Una persona que dedica gran parte de su jornada a documentos, análisis, comunicación o procesamiento de información probablemente encuentre más oportunidades inmediatas que alguien cuyo trabajo es fundamentalmente físico.

También existe una diferencia enorme entre utilizar IA ocasionalmente y diseñar procesos repetibles. Ahorrar cinco minutos redactando un correo está bien. Ahorrar cinco minutos en una tarea que realizas veinte veces cada semana empieza a resultar bastante más interesante.

Por eso conviene medir.

Durante una semana, apunta aproximadamente cuánto tiempo dedicas a determinadas tareas. Después introduce la IA y vuelve a medir.

La productividad se entiende mucho mejor con un reloj que con un hilo motivacional de LinkedIn.

Qué tareas no deberías delegar completamente a una IA

Ahorrar tiempo no significa renunciar al criterio profesional.

Debes extremar la revisión cuando trabajes con decisiones importantes, información confidencial, contratos, datos financieros, salud, cuestiones legales o comunicaciones especialmente sensibles.

También conviene mantener intervención humana en tareas donde la responsabilidad, la empatía, la negociación o el conocimiento contextual sean determinantes.

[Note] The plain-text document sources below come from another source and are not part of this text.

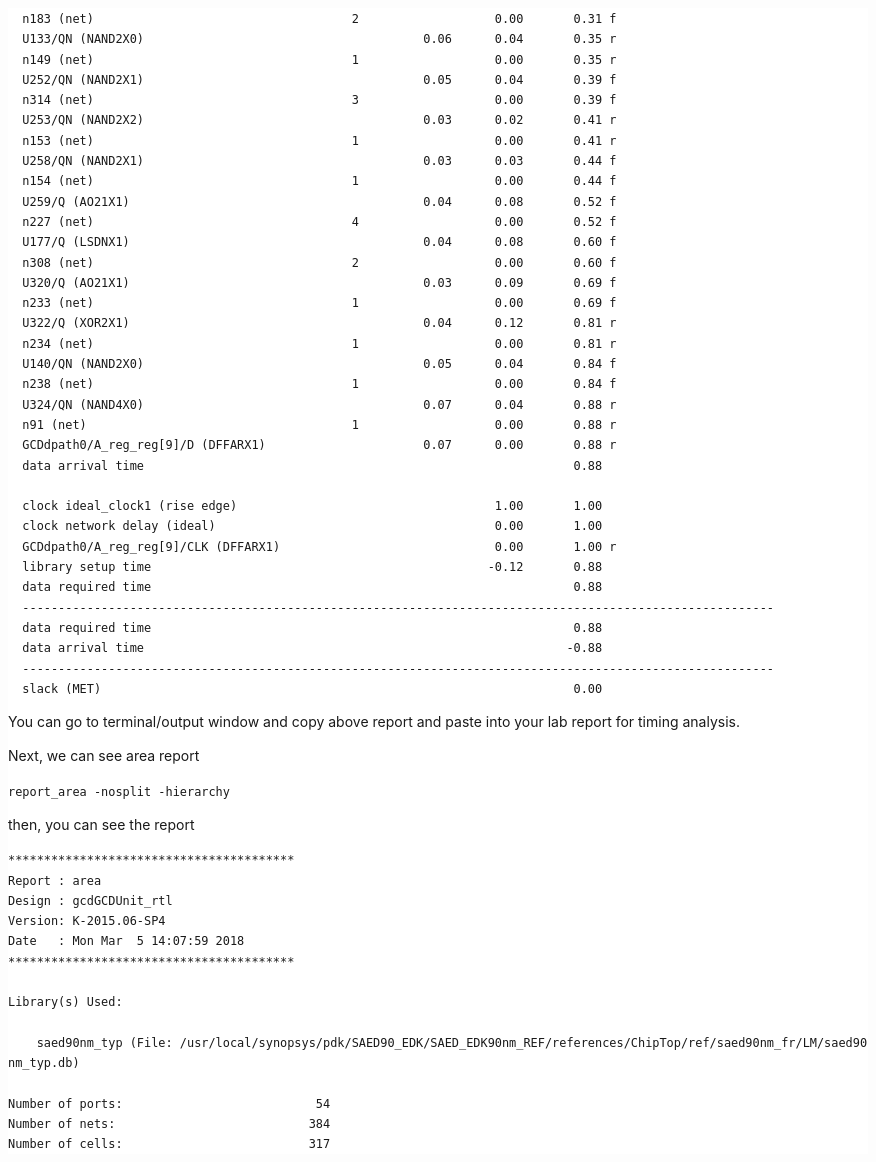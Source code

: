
 ```
  n183 (net)                                    2                   0.00       0.31 f
  U133/QN (NAND2X0)                                       0.06      0.04       0.35 r
  n149 (net)                                    1                   0.00       0.35 r
  U252/QN (NAND2X1)                                       0.05      0.04       0.39 f
  n314 (net)                                    3                   0.00       0.39 f
  U253/QN (NAND2X2)                                       0.03      0.02       0.41 r
  n153 (net)                                    1                   0.00       0.41 r
  U258/QN (NAND2X1)                                       0.03      0.03       0.44 f
  n154 (net)                                    1                   0.00       0.44 f
  U259/Q (AO21X1)                                         0.04      0.08       0.52 f
  n227 (net)                                    4                   0.00       0.52 f
  U177/Q (LSDNX1)                                         0.04      0.08       0.60 f
  n308 (net)                                    2                   0.00       0.60 f
  U320/Q (AO21X1)                                         0.03      0.09       0.69 f
  n233 (net)                                    1                   0.00       0.69 f
  U322/Q (XOR2X1)                                         0.04      0.12       0.81 r
  n234 (net)                                    1                   0.00       0.81 r
  U140/QN (NAND2X0)                                       0.05      0.04       0.84 f
  n238 (net)                                    1                   0.00       0.84 f
  U324/QN (NAND4X0)                                       0.07      0.04       0.88 r
  n91 (net)                                     1                   0.00       0.88 r
  GCDdpath0/A_reg_reg[9]/D (DFFARX1)                      0.07      0.00       0.88 r
  data arrival time                                                            0.88

  clock ideal_clock1 (rise edge)                                    1.00       1.00
  clock network delay (ideal)                                       0.00       1.00
  GCDdpath0/A_reg_reg[9]/CLK (DFFARX1)                              0.00       1.00 r
  library setup time                                               -0.12       0.88
  data required time                                                           0.88
  ---------------------------------------------------------------------------------------------------------
  data required time                                                           0.88
  data arrival time                                                           -0.88
  ---------------------------------------------------------------------------------------------------------
  slack (MET)                                                                  0.00

```

You can go to terminal/output window and copy above report and paste into your lab report for timing analysis.

Next, we can see area report

```
report_area -nosplit -hierarchy
```

then, you can see the report
```
****************************************
Report : area
Design : gcdGCDUnit_rtl
Version: K-2015.06-SP4
Date   : Mon Mar  5 14:07:59 2018
****************************************

Library(s) Used:

    saed90nm_typ (File: /usr/local/synopsys/pdk/SAED90_EDK/SAED_EDK90nm_REF/references/ChipTop/ref/saed90nm_fr/LM/saed90nm_typ.db)

Number of ports:                           54
Number of nets:                           384
Number of cells:                          317
```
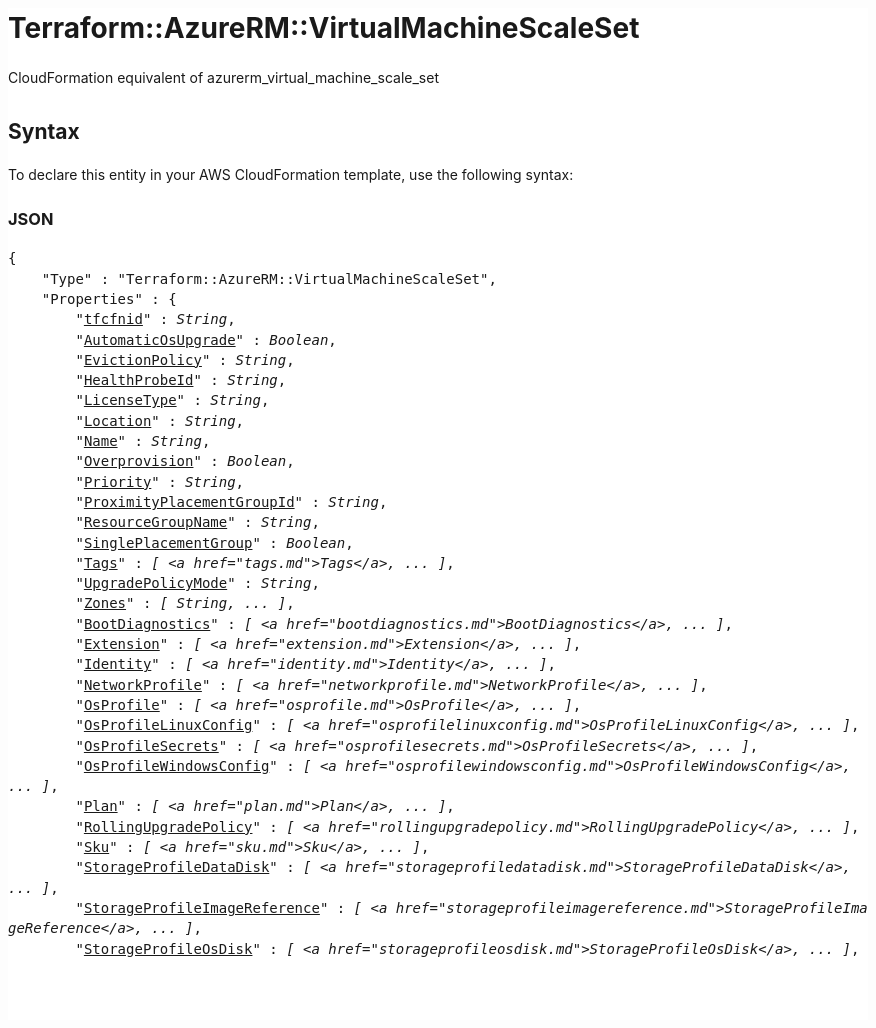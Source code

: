 # Terraform::AzureRM::VirtualMachineScaleSet

CloudFormation equivalent of azurerm_virtual_machine_scale_set

## Syntax

To declare this entity in your AWS CloudFormation template, use the following syntax:

### JSON

<pre>
{
    "Type" : "Terraform::AzureRM::VirtualMachineScaleSet",
    "Properties" : {
        "<a href="#tfcfnid" title="tfcfnid">tfcfnid</a>" : <i>String</i>,
        "<a href="#automaticosupgrade" title="AutomaticOsUpgrade">AutomaticOsUpgrade</a>" : <i>Boolean</i>,
        "<a href="#evictionpolicy" title="EvictionPolicy">EvictionPolicy</a>" : <i>String</i>,
        "<a href="#healthprobeid" title="HealthProbeId">HealthProbeId</a>" : <i>String</i>,
        "<a href="#licensetype" title="LicenseType">LicenseType</a>" : <i>String</i>,
        "<a href="#location" title="Location">Location</a>" : <i>String</i>,
        "<a href="#name" title="Name">Name</a>" : <i>String</i>,
        "<a href="#overprovision" title="Overprovision">Overprovision</a>" : <i>Boolean</i>,
        "<a href="#priority" title="Priority">Priority</a>" : <i>String</i>,
        "<a href="#proximityplacementgroupid" title="ProximityPlacementGroupId">ProximityPlacementGroupId</a>" : <i>String</i>,
        "<a href="#resourcegroupname" title="ResourceGroupName">ResourceGroupName</a>" : <i>String</i>,
        "<a href="#singleplacementgroup" title="SinglePlacementGroup">SinglePlacementGroup</a>" : <i>Boolean</i>,
        "<a href="#tags" title="Tags">Tags</a>" : <i>[ &lt;a href=&#34;tags.md&#34;&gt;Tags&lt;/a&gt;, ... ]</i>,
        "<a href="#upgradepolicymode" title="UpgradePolicyMode">UpgradePolicyMode</a>" : <i>String</i>,
        "<a href="#zones" title="Zones">Zones</a>" : <i>[ String, ... ]</i>,
        "<a href="#bootdiagnostics" title="BootDiagnostics">BootDiagnostics</a>" : <i>[ &lt;a href=&#34;bootdiagnostics.md&#34;&gt;BootDiagnostics&lt;/a&gt;, ... ]</i>,
        "<a href="#extension" title="Extension">Extension</a>" : <i>[ &lt;a href=&#34;extension.md&#34;&gt;Extension&lt;/a&gt;, ... ]</i>,
        "<a href="#identity" title="Identity">Identity</a>" : <i>[ &lt;a href=&#34;identity.md&#34;&gt;Identity&lt;/a&gt;, ... ]</i>,
        "<a href="#networkprofile" title="NetworkProfile">NetworkProfile</a>" : <i>[ &lt;a href=&#34;networkprofile.md&#34;&gt;NetworkProfile&lt;/a&gt;, ... ]</i>,
        "<a href="#osprofile" title="OsProfile">OsProfile</a>" : <i>[ &lt;a href=&#34;osprofile.md&#34;&gt;OsProfile&lt;/a&gt;, ... ]</i>,
        "<a href="#osprofilelinuxconfig" title="OsProfileLinuxConfig">OsProfileLinuxConfig</a>" : <i>[ &lt;a href=&#34;osprofilelinuxconfig.md&#34;&gt;OsProfileLinuxConfig&lt;/a&gt;, ... ]</i>,
        "<a href="#osprofilesecrets" title="OsProfileSecrets">OsProfileSecrets</a>" : <i>[ &lt;a href=&#34;osprofilesecrets.md&#34;&gt;OsProfileSecrets&lt;/a&gt;, ... ]</i>,
        "<a href="#osprofilewindowsconfig" title="OsProfileWindowsConfig">OsProfileWindowsConfig</a>" : <i>[ &lt;a href=&#34;osprofilewindowsconfig.md&#34;&gt;OsProfileWindowsConfig&lt;/a&gt;, ... ]</i>,
        "<a href="#plan" title="Plan">Plan</a>" : <i>[ &lt;a href=&#34;plan.md&#34;&gt;Plan&lt;/a&gt;, ... ]</i>,
        "<a href="#rollingupgradepolicy" title="RollingUpgradePolicy">RollingUpgradePolicy</a>" : <i>[ &lt;a href=&#34;rollingupgradepolicy.md&#34;&gt;RollingUpgradePolicy&lt;/a&gt;, ... ]</i>,
        "<a href="#sku" title="Sku">Sku</a>" : <i>[ &lt;a href=&#34;sku.md&#34;&gt;Sku&lt;/a&gt;, ... ]</i>,
        "<a href="#storageprofiledatadisk" title="StorageProfileDataDisk">StorageProfileDataDisk</a>" : <i>[ &lt;a href=&#34;storageprofiledatadisk.md&#34;&gt;StorageProfileDataDisk&lt;/a&gt;, ... ]</i>,
        "<a href="#storageprofileimagereference" title="StorageProfileImageReference">StorageProfileImageReference</a>" : <i>[ &lt;a href=&#34;storageprofileimagereference.md&#34;&gt;StorageProfileImageReference&lt;/a&gt;, ... ]</i>,
        "<a href="#storageprofileosdisk" title="StorageProfileOsDisk">StorageProfileOsDisk</a>" : <i>[ &lt;a href=&#34;storageprofileosdisk.md&#34;&gt;StorageProfileOsDisk&lt;/a&gt;, ... ]</i>,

La pregunta no debería ser siempre:

¿Puede hacerlo la IA?

Muchas veces resulta más útil preguntar:

¿Qué parte de esta tarea puede hacer la IA y qué parte debería seguir haciendo yo?

Ese enfoque suele producir procesos mucho más sensatos.

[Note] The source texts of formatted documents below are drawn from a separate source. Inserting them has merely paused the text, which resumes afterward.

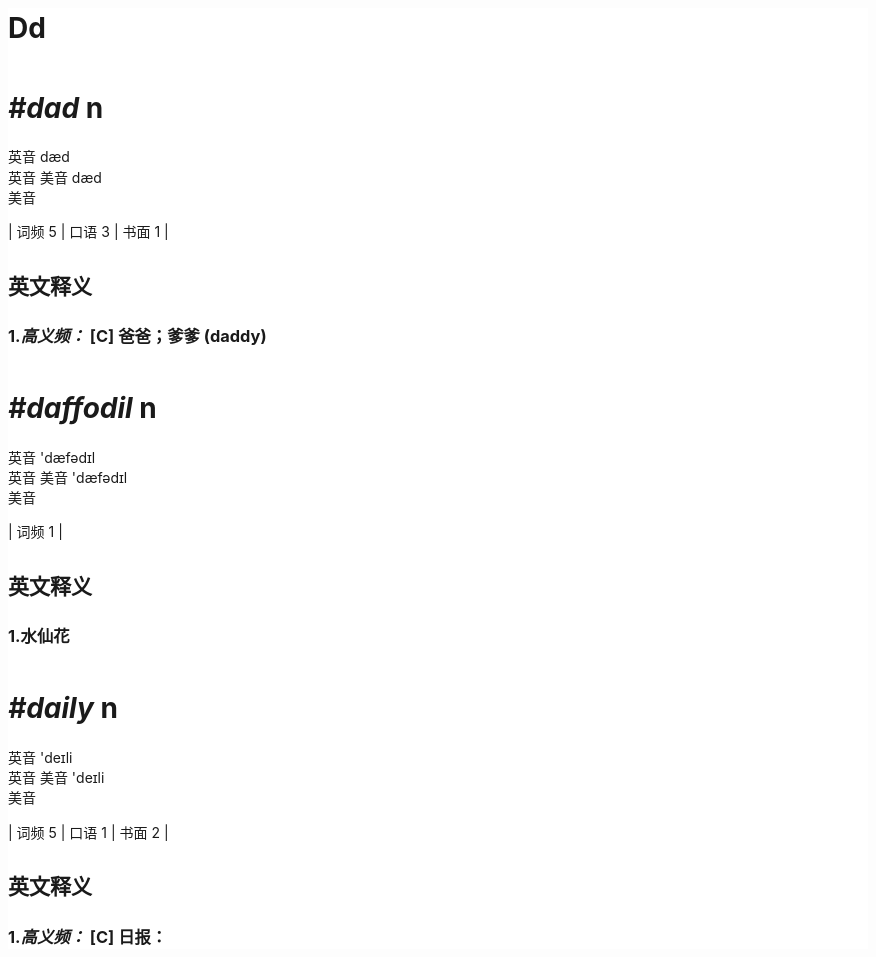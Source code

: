 # Dd

# ***\#dad*** n
英音 dæd  
英音
<audio src="./media/dad-B.aac"></audio>
美音 dæd  
美音
<audio src="./media/dad.aac"></audio>


| 词频 5 | 口语 3 | 书面 1 |  

英文释义
---
### 1.*高义频：* **[C] 爸爸；爹爹 (daddy)**  


# ***\#daffodil*** n
英音 'dæfədɪl  
英音
<audio src="./media/daffodil1.aac"></audio>
美音 'dæfədɪl  
美音
<audio src="./media/daffodil2.aac"></audio>


| 词频 1 |  

英文释义
---
### 1.**水仙花**  


# ***\#daily*** n
英音 'deɪli  
英音
<audio src="./media/daily-B.aac"></audio>
美音 'deɪli  
美音
<audio src="./media/daily.aac"></audio>


| 词频 5 | 口语 1 | 书面 2 |  

英文释义
---
### 1.*高义频：* **[C] 日报：**  
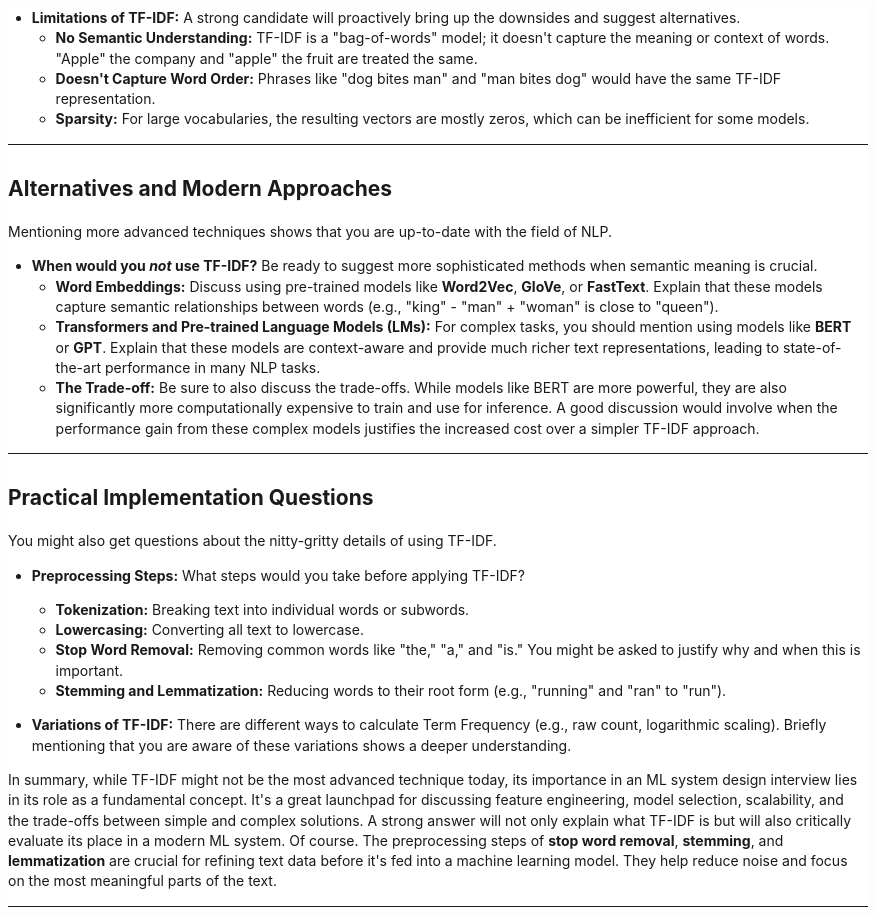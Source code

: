 * **Limitations of TF-IDF:** A strong candidate will proactively bring up the downsides and suggest alternatives.
    * **No Semantic Understanding:** TF-IDF is a "bag-of-words" model; it doesn't capture the meaning or context of words. "Apple" the company and "apple" the fruit are treated the same.
    * **Doesn't Capture Word Order:** Phrases like "dog bites man" and "man bites dog" would have the same TF-IDF representation.
    * **Sparsity:** For large vocabularies, the resulting vectors are mostly zeros, which can be inefficient for some models.

---

## Alternatives and Modern Approaches

Mentioning more advanced techniques shows that you are up-to-date with the field of NLP.

* **When would you *not* use TF-IDF?** Be ready to suggest more sophisticated methods when semantic meaning is crucial.
    * **Word Embeddings:** Discuss using pre-trained models like **Word2Vec**, **GloVe**, or **FastText**. Explain that these models capture semantic relationships between words (e.g., "king" - "man" + "woman" is close to "queen").
    * **Transformers and Pre-trained Language Models (LMs):** For complex tasks, you should mention using models like **BERT** or **GPT**. Explain that these models are context-aware and provide much richer text representations, leading to state-of-the-art performance in many NLP tasks.
    * **The Trade-off:** Be sure to also discuss the trade-offs. While models like BERT are more powerful, they are also significantly more computationally expensive to train and use for inference. A good discussion would involve when the performance gain from these complex models justifies the increased cost over a simpler TF-IDF approach.



---

## Practical Implementation Questions

You might also get questions about the nitty-gritty details of using TF-IDF.

* **Preprocessing Steps:** What steps would you take before applying TF-IDF?
    * **Tokenization:** Breaking text into individual words or subwords.
    * **Lowercasing:** Converting all text to lowercase.
    * **Stop Word Removal:** Removing common words like "the," "a," and "is." You might be asked to justify why and when this is important.
    * **Stemming and Lemmatization:** Reducing words to their root form (e.g., "running" and "ran" to "run").

* **Variations of TF-IDF:** There are different ways to calculate Term Frequency (e.g., raw count, logarithmic scaling). Briefly mentioning that you are aware of these variations shows a deeper understanding.

In summary, while TF-IDF might not be the most advanced technique today, its importance in an ML system design interview lies in its role as a fundamental concept. It's a great launchpad for discussing feature engineering, model selection, scalability, and the trade-offs between simple and complex solutions. A strong answer will not only explain what TF-IDF is but will also critically evaluate its place in a modern ML system.
Of course. The preprocessing steps of **stop word removal**, **stemming**, and **lemmatization** are crucial for refining text data before it's fed into a machine learning model. They help reduce noise and focus on the most meaningful parts of the text.

---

Empieza por recuperar diez minutos, no por automatizar tu vida

Si quieres aprender cómo usar la IA para ahorrar tiempo en el trabajo, no necesitas empezar creando un ejército de agentes autónomos capaces de gestionar tu empresa mientras duermes.

Busca una tarea repetitiva.

Una.

Elige algo que hagas varias veces por semana, calcula cuánto tiempo consume y prueba a realizar una parte con inteligencia artificial.

Si funciona, guarda el prompt.

Después busca otra tarea.

Con el tiempo tendrás una pequeña colección de procesos que te ahorran minutos aquí y allá. Y esos minutos empiezan a sumar horas.

En ForoPrompt encontrarás guías y prompts preparados para aplicar la inteligencia artificial a situaciones concretas, desde redacción hasta organización, análisis y automatización. También puedes suscribirte a ForoPrompt para recibir nuevos prompts y recursos directamente en tu correo.

La inteligencia artificial no necesita hacer tu trabajo por ti para resultar útil. Basta con conseguir que dejes de perder media mañana haciendo tareas que una máquina puede ayudarte a resolver en diez minutos.

Y, de momento, tampoco te pedirá quedarse con tu silla.